Nicole Leslie Stanton (born October 26, 1990) is an American professional soccer player who plays as a midfielder for OL Reign of the National Women's Soccer League (NWSL).

Early life
Raised in North Bend, Washington about 40 minutes east of Seattle, Stanton attended Mount Si High School where she played for the girls varsity soccer team for four years. As team captain during her senior year, she received the school's Female Athlete of the Year honors and was selected to the All-Star Select Team by the Seattle Post-Intelligencer.

Stanton played club soccer for Crossfire Premier and helped lead the team to five state titles and a regional championship in 2006. She was also a member of the regional Olympic Development Program (ODP).

Club career

Seattle Sounders, 2012
Stanton played for the Seattle Sounders during the summer of 2012.

Sky Blue FC, 2014–2017
Stanton was signed by Sky Blue FC in June 2014 after playing for the team's reserve team and made 4 appearances in her rookie season. Stanton returned to Sky Blue for the 2015 NWSl season where she played in 8 games and started 3. She re-signed with Sky Blue on October 23, 2015. In 2016, Stanton appeared in a career high 16 games with Sky Blue and started 13 of them.

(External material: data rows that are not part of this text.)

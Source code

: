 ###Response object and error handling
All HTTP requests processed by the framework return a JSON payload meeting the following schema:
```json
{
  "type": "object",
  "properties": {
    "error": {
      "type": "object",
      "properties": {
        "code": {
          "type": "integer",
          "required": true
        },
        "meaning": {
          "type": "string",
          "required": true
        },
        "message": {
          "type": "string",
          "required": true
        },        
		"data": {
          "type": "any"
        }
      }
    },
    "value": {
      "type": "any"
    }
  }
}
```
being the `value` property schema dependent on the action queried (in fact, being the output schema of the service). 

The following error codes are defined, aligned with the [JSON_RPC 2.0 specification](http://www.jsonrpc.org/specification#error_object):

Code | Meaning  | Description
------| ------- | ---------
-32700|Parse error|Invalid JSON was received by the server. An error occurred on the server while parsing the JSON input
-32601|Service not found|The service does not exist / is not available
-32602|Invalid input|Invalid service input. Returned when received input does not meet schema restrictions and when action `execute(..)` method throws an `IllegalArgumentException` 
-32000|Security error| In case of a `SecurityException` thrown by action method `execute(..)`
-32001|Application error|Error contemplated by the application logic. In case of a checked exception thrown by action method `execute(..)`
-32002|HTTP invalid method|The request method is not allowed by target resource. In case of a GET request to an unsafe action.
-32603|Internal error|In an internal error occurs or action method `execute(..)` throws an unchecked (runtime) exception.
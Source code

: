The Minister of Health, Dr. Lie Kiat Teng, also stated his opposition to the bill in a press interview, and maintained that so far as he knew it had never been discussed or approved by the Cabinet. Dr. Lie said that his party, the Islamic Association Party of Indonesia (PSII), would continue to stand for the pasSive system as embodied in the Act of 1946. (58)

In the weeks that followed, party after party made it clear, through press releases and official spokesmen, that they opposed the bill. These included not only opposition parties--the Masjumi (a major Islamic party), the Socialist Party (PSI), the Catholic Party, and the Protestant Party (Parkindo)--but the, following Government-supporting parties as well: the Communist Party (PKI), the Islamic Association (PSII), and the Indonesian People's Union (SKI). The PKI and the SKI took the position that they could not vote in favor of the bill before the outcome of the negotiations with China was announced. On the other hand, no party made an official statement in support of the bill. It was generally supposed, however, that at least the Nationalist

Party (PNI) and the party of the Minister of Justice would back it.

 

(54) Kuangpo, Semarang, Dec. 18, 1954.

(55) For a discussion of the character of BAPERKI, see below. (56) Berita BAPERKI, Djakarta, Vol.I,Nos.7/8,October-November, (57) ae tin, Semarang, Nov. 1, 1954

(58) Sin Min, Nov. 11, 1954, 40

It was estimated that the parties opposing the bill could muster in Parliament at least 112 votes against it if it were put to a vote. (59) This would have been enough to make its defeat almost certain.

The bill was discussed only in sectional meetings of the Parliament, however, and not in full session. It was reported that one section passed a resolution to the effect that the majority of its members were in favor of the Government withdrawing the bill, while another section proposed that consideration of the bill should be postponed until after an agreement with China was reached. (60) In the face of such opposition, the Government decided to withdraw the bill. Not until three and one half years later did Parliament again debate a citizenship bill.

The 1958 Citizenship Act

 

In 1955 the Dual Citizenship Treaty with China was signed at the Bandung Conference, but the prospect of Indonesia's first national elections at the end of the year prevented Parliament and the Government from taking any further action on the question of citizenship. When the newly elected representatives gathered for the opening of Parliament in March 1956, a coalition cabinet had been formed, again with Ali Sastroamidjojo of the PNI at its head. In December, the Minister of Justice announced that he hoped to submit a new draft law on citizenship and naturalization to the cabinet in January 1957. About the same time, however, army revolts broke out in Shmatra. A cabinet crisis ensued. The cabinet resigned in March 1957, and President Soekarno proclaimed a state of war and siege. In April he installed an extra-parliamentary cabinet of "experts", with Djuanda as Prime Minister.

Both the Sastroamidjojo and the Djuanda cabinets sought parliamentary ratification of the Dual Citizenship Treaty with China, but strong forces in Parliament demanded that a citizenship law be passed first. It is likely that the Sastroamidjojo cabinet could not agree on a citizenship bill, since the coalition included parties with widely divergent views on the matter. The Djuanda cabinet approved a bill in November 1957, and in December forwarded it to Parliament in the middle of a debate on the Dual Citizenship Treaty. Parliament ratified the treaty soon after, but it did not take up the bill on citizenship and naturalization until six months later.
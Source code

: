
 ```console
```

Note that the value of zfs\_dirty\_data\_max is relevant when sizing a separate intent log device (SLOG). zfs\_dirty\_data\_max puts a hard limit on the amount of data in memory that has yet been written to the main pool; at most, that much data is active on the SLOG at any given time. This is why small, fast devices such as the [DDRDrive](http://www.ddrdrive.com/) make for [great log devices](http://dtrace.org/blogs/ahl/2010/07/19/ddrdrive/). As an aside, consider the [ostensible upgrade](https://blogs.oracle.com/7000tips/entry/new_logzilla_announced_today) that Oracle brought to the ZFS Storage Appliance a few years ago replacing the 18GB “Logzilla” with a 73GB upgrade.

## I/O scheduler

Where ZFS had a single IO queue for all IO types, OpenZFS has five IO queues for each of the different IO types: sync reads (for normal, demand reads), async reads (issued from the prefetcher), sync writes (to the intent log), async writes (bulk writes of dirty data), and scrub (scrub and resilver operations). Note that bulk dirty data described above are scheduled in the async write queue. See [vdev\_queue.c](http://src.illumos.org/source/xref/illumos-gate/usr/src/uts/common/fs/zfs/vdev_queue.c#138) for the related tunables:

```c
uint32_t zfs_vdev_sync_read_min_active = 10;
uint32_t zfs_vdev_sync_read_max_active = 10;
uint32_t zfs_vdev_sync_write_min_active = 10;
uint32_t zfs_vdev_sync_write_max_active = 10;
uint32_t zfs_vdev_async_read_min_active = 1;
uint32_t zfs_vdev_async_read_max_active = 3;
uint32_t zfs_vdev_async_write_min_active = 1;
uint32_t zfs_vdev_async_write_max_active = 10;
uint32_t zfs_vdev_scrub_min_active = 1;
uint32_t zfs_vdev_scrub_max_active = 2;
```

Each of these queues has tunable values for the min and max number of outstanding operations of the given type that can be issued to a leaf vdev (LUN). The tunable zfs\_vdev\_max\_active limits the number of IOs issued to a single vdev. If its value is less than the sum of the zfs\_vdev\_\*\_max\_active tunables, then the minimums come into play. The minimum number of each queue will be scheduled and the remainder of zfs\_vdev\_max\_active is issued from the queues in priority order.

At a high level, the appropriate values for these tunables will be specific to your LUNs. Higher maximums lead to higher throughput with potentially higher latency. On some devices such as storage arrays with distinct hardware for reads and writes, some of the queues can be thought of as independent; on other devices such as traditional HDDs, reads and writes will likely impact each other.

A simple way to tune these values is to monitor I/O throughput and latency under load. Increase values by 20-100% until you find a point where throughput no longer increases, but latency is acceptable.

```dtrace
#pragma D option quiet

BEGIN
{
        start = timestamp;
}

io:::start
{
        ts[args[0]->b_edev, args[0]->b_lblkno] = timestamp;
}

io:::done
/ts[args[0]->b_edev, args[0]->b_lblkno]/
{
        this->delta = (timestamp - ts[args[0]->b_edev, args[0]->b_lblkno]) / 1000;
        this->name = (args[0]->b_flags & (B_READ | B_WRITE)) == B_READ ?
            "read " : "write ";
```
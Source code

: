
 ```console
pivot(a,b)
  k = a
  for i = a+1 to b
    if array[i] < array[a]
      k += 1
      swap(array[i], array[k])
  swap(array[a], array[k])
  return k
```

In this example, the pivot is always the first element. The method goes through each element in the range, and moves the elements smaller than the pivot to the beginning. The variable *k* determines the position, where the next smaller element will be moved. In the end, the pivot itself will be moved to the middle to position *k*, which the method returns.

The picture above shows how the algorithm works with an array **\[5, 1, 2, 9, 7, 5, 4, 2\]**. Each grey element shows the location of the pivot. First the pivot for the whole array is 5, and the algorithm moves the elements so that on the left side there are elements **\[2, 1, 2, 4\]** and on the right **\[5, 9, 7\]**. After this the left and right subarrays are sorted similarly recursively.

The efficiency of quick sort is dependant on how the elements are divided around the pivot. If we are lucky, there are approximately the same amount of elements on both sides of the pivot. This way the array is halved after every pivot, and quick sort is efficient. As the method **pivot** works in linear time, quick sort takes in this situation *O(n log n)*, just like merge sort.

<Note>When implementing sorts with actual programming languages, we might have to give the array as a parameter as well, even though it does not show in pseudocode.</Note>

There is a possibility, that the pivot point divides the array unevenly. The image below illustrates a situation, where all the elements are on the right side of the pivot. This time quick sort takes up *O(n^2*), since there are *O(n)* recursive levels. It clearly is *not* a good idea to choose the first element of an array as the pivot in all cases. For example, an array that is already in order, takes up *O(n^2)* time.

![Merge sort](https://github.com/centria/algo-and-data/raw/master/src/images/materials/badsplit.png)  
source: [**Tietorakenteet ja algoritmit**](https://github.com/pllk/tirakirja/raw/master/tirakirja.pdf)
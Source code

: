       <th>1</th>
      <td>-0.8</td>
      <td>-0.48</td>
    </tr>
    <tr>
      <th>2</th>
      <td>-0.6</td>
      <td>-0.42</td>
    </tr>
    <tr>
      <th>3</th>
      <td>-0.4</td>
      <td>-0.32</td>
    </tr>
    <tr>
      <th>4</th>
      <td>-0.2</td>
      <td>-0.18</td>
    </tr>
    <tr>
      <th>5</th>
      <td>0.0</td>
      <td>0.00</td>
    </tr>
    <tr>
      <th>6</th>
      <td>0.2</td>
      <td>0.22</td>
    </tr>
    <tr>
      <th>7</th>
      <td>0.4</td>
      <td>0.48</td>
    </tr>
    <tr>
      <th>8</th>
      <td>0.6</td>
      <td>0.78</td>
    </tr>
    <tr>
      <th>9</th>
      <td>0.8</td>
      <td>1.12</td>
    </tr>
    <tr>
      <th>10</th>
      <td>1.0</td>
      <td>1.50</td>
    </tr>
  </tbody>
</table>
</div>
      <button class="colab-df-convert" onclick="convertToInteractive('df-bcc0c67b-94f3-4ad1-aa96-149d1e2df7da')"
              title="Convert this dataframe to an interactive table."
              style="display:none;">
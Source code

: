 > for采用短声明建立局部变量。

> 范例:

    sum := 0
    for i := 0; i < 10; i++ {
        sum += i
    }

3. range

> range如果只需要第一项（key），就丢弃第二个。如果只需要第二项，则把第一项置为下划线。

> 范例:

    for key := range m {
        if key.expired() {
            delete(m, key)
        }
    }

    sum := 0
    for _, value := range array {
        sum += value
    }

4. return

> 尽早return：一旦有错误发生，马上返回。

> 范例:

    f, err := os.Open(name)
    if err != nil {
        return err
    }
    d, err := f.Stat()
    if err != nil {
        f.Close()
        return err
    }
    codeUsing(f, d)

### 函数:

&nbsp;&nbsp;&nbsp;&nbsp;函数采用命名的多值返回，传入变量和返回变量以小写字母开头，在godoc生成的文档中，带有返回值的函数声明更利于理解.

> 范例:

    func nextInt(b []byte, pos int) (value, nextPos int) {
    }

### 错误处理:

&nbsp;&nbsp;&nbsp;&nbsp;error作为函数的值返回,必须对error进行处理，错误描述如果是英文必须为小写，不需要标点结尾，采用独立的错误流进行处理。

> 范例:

On January 18, 2018, Stanton was traded to the Chicago Red Stars along with teammate Sam Kerr as part of a three-team trade.

ETG Ambilly FFC, 2015
Stanton spent two months with ETG Ambilly FFC in 2015 as part of the Play Football Abroad Program.

Loan to Perth Glory, 2015–2019
Following the 2015 NWSL season, Stanton went on loan to Perth Glory for the 2015-16 W-League season. She played all 990 minutes of the season for Perth. Stanton returned to Perth for the 2016-17 W-League where she once again played every minute of the season. Perth advanced to the 2017 W-League Grand Final but lost to Melbourne City 2–0.

Stanton returned to Perth for the 2017-18 W-League season. She suffered a broken arm in a game on November 5, 2017, which forced her to miss a month of the season. Stanton re-signed with Perth for the 2018-19 W-League season, her fourth season with the team. Perth returned to the Grand Final in 2019 but lost to Sydney FC 4–2.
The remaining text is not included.